The required answer is each line in the entries below where "will" occurs.

============

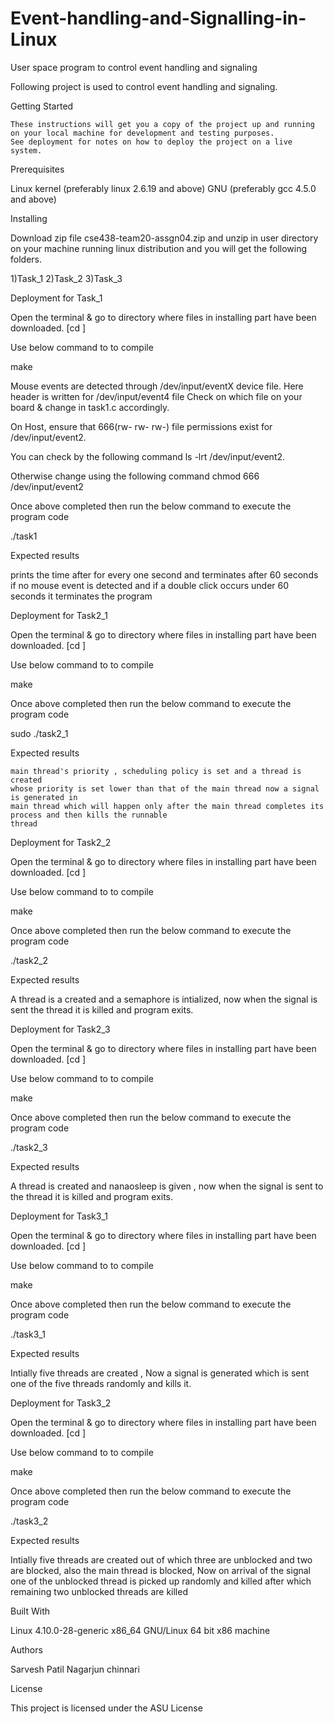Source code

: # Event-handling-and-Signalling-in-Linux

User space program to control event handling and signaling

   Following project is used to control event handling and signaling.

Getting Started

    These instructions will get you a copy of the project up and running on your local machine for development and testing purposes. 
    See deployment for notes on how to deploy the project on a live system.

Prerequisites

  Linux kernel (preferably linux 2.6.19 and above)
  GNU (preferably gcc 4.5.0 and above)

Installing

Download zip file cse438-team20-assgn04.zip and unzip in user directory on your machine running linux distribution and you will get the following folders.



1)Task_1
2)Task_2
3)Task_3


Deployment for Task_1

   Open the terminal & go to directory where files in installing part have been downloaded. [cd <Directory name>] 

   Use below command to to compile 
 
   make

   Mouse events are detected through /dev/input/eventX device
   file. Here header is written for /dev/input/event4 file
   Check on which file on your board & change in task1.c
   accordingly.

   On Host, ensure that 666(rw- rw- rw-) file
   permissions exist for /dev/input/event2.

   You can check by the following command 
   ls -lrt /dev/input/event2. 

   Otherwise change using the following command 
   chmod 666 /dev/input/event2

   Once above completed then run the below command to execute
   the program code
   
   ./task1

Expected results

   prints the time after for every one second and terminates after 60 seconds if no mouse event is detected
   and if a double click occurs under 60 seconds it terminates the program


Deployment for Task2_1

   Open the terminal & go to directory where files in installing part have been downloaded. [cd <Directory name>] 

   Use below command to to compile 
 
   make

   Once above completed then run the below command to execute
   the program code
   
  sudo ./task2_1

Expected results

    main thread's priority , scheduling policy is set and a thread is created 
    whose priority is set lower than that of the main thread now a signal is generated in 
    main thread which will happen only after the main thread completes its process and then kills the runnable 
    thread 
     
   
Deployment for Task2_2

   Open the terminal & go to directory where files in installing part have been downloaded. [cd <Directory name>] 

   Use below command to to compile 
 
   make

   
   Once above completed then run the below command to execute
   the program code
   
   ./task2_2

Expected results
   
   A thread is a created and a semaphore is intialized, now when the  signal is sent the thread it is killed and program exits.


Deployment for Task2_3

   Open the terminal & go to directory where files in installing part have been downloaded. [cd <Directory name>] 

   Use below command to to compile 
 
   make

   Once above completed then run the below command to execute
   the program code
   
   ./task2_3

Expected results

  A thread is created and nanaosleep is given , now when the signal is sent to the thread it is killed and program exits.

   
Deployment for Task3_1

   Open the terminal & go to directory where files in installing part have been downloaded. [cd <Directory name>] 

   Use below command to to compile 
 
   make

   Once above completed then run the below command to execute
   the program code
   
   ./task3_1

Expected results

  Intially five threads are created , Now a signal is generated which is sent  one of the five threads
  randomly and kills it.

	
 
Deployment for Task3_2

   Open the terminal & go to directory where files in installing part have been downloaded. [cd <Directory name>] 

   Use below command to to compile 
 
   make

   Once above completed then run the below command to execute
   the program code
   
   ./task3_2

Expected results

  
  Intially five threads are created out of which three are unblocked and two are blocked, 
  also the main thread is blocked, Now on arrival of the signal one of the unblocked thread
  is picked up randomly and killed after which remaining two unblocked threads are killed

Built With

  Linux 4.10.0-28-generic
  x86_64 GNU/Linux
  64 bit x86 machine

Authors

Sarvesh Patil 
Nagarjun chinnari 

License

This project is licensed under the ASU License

============

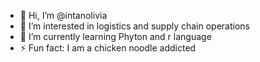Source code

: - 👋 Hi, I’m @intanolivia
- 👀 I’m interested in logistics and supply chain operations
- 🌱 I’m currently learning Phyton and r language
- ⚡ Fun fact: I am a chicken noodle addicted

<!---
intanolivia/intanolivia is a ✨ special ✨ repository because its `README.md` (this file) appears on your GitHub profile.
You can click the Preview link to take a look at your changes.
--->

============

** SOLUTION **
    These instructions will get you a copy of the project up and running on your local machine for development and testing purposes. 
Download zip file cse438-team20-assgn04.zip and unzip in user directory on your machine running linux distribution and you will get the following folders.
    main thread which will happen only after the main thread completes its process and then kills the runnable 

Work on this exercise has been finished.